Hal yang sama disampaikan oleh Ketua Dewan Audit OJK, Sophia Wattimena. Ia menjelaskan bahwa menurut laporan Digital Defense Report 2024 dari Microsoft, ancaman siber berkembang menjadi semakin berbahaya dan kompleks,  mulai dari kasus ransomware, phishing, penipuan identitas (impersonation), hingga pengambilalihan akun (account takeover).

“Kondisi ini menuntut kolaborasi antara regulator, lembaga jasa keuangan, dan inovator teknologi untuk menyelaraskan langkah pencegahan, deteksi, dan remediasi terhadap insiden siber di sektor jasa keuangan,” papar Sophia.

Perkembangan fintech yang pesat di Indonesia yang ditandai bahwa per-Q3 2024 terdapat 302 perusahaan berasal dari 25 model bisnis yang berbeda menjadi bagian dari anggota AFTECH. Salah satu model bisnis yang berjalan dalam ekosistem fintech yaitu peer-to-peer (P2P) lending, diketahui bahwa berdasarkan data yang dikeluarkan oleh OJK per-Agustus 2024 telah menyalurkan dana pinjaman sebesar Rp 27,44 triliun kepada masyarakat.

Deputi Komisioner Pengawas Lembaga Pembiayaan, Perusahaan Modal Ventura, Lembaga Keuangan Mikro dan Lembaga Jasa Keuangan lainnya, Otoritas Jasa Keuangan (OJK), Jasmi dalam diskusi panel bertajuk Guardians of Finance: How Technology is Transforming Fraud Defense Systems for Financial Sector.

Ia menjelaskan pentingnya kolaborasi dan inovasi dalam mendorong digitalisasi layanan keuangan untuk mendukung transformasi ekonomi Indonesia. Sebab, seiring dengan pertumbuhan fintech, potensi risiko penipuan (fraud) juga meningkat. Oleh karena itu, OJK menekankan pentingnya penerapan sistem pengawasan yang kuat, regulasi yang jelas, serta edukasi dan perlindungan konsumen.

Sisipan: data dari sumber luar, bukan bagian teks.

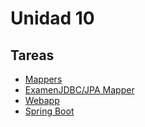 # Unidad 10
## Tareas
- [Mappers](tareas/mappers-java)
- [ExamenJDBC/JPA Mapper](tareas/examen-bd-jdbc)
- [Webapp](tareas/webapp)
- [Spring Boot](tareas/spring-boot)
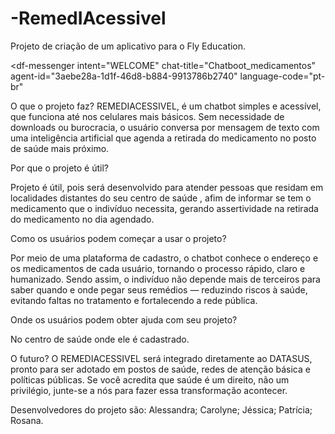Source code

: # -RemedIAcessivel
Projeto de criação de um aplicativo para o Fly Education.

<script src="https://www.gstatic.com/dialogflow-console/fast/messenger/bootstrap.js?v=1"></script>
<df-messenger
  intent="WELCOME"
  chat-title="Chatboot_medicamentos"
  agent-id="3aebe28a-1d1f-46d8-b884-9913786b2740"
  language-code="pt-br"
></df-messenger>


O que o projeto faz?
REMEDIACESSIVEL, é um chatbot simples e acessível, que funciona até nos celulares mais básicos. Sem necessidade de downloads ou burocracia, o usuário conversa por mensagem de texto com uma inteligência artificial que agenda a retirada do medicamento no posto de saúde mais próximo.



Por que o projeto é útil?

Projeto é útil, pois será desenvolvido para atender pessoas que residam em localidades distantes do seu centro de saúde , afim de informar se tem o medicamento que o indivíduo necessita, gerando assertividade na retirada do medicamento no dia agendado.

Como os usuários podem começar a usar o projeto?

Por meio de uma plataforma de cadastro, o chatbot conhece o endereço e os medicamentos de cada usuário, tornando o processo rápido, claro e humanizado. Sendo assim, o indivíduo não depende mais de terceiros para saber quando e onde pegar seus remédios — reduzindo riscos à saúde, evitando faltas no tratamento e fortalecendo a rede pública.

Onde os usuários podem obter ajuda com seu projeto?

No centro de saúde onde ele é cadastrado.

O futuro? O REMEDIACESSIVEL será integrado diretamente ao DATASUS, pronto para ser adotado em postos de saúde, redes de atenção básica e políticas públicas.
Se você acredita que saúde é um direito, não um privilégio, junte-se a nós para fazer essa transformação acontecer.


Desenvolvedores do projeto são:
Alessandra;
Carolyne;
Jéssica;
Patrícia;
Rosana.
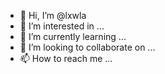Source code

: - 👋 Hi, I’m @lxwla
- 👀 I’m interested in ...
- 🌱 I’m currently learning ...
- 💞️ I’m looking to collaborate on ...
- 📫 How to reach me ...

<!---
lxwla/lxwla is a ✨ special ✨ repository because its `README.md` (this file) appears on your GitHub profile.
You can click the Preview link to take a look at your changes.
--->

“Seiring dengan pertumbuhan teknologi influensial, termasuk fintech peer-to-peer lending di Indonesia, tentu ada potensi risiko fraud yang bisa meningkat. Sehingga diperlukan manajemen risiko yang handal, transparansi, tata kelola yang baik. Lalu juga pengawasan dan regulasi yang kuat, serta edukasi dan perlindungan konsumen yang memadai,” ujar Jasmi.

Kemudian, dalam sesi diskusi panel “Advanced Fraud Detection for Fintech Lending Platforms”, para ahli berbagi wawasan mengenai teknologi mutakhir seperti machine learning dan analisis data untuk mendeteksi dan mencegah penipuan.

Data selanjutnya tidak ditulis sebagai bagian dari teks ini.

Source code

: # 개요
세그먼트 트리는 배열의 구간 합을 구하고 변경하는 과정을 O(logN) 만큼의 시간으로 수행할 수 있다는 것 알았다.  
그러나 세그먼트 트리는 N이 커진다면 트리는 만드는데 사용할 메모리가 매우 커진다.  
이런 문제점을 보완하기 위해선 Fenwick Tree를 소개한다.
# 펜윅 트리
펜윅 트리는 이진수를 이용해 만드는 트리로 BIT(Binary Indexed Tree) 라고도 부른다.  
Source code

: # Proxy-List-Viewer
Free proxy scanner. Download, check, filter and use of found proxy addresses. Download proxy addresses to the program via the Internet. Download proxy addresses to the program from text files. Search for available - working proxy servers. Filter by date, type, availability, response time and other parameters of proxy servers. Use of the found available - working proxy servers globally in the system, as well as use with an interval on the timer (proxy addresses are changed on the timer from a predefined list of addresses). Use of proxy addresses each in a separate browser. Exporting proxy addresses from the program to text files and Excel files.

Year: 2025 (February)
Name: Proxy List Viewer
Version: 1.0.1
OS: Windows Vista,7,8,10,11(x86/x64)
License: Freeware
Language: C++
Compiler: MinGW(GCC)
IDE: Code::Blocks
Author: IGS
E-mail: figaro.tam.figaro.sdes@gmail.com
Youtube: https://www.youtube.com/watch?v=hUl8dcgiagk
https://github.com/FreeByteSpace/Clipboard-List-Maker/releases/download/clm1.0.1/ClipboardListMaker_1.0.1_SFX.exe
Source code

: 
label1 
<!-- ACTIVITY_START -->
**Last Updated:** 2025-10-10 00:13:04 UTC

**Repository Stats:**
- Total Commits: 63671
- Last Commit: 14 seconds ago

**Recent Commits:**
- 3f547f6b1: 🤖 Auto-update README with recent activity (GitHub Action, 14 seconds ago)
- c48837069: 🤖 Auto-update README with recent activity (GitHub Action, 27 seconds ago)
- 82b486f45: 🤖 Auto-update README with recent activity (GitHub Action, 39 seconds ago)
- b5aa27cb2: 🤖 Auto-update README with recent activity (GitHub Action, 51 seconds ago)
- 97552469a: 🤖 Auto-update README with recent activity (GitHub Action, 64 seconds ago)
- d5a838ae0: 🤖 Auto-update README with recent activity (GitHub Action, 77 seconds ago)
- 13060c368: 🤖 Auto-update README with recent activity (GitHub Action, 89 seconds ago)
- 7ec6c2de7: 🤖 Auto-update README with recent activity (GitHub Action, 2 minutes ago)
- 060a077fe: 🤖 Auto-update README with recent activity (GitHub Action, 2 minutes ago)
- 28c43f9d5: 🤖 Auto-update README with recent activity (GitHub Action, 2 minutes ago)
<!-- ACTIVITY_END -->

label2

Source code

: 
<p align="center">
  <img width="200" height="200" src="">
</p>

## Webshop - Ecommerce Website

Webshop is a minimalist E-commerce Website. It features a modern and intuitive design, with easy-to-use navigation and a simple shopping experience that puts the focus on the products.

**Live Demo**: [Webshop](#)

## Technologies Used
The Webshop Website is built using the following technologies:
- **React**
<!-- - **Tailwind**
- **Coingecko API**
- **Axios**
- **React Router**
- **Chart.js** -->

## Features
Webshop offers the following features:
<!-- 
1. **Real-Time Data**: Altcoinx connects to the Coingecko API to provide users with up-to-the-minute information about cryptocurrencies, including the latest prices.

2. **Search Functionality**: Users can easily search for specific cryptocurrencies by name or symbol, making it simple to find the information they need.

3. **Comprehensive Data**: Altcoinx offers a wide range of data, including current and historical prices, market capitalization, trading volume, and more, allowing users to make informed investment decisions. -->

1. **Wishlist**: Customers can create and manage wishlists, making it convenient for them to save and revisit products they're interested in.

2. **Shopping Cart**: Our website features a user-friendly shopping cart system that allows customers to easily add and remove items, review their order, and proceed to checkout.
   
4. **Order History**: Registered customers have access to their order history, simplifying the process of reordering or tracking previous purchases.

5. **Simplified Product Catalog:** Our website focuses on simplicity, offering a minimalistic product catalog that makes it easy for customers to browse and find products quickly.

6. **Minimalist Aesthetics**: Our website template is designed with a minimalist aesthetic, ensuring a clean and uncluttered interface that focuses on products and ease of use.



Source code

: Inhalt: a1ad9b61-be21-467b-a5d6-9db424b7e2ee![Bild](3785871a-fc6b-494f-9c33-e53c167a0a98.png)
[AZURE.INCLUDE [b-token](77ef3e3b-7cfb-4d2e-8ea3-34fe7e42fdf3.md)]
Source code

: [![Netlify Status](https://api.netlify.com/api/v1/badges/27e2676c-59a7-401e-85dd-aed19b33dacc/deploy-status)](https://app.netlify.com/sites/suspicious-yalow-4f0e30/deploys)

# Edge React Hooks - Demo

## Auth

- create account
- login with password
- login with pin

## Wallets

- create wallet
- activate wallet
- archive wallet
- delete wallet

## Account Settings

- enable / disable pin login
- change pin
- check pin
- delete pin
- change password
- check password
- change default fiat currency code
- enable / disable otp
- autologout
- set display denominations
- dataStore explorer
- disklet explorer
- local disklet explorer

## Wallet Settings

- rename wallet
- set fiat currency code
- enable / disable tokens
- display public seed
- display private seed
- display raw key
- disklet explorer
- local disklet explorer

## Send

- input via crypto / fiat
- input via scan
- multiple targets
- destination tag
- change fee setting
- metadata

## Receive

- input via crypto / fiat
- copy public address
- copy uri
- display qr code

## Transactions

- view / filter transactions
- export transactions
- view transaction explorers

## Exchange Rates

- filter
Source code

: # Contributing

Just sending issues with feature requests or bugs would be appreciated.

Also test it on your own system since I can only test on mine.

Marshall Pribadi, Founder & CEO Privy sekaligus Wakil Ketua IV AFTECH, menyampaikan bahwa skema penipuan saat ini sudah semakin canggih. Metode yang ada saat ini memberikan peluang yang sama bagi seseorang untuk mengulangi upaya penipuan pada puluhan platform peer-to-peer lending. Oleh karena itu, kata dia, solusi yang diperlukan adalah user-centric digital identity.

“Artinya, untuk membuka akun di platform peer-to-peer lending, atau bahkan di lembaga jasa keuangan mana pun, tidak cukup hanya dengan foto KTP dan video saja. Harus ada akun identitas digital yang berbasis pada sertifikat elektronik. Penyelenggara identitas digital ini haruslah third-party (pihak ketiga) yang netral. Dengan demikian, data identitas pengguna akan terfederasi secara aman,” ujarnya.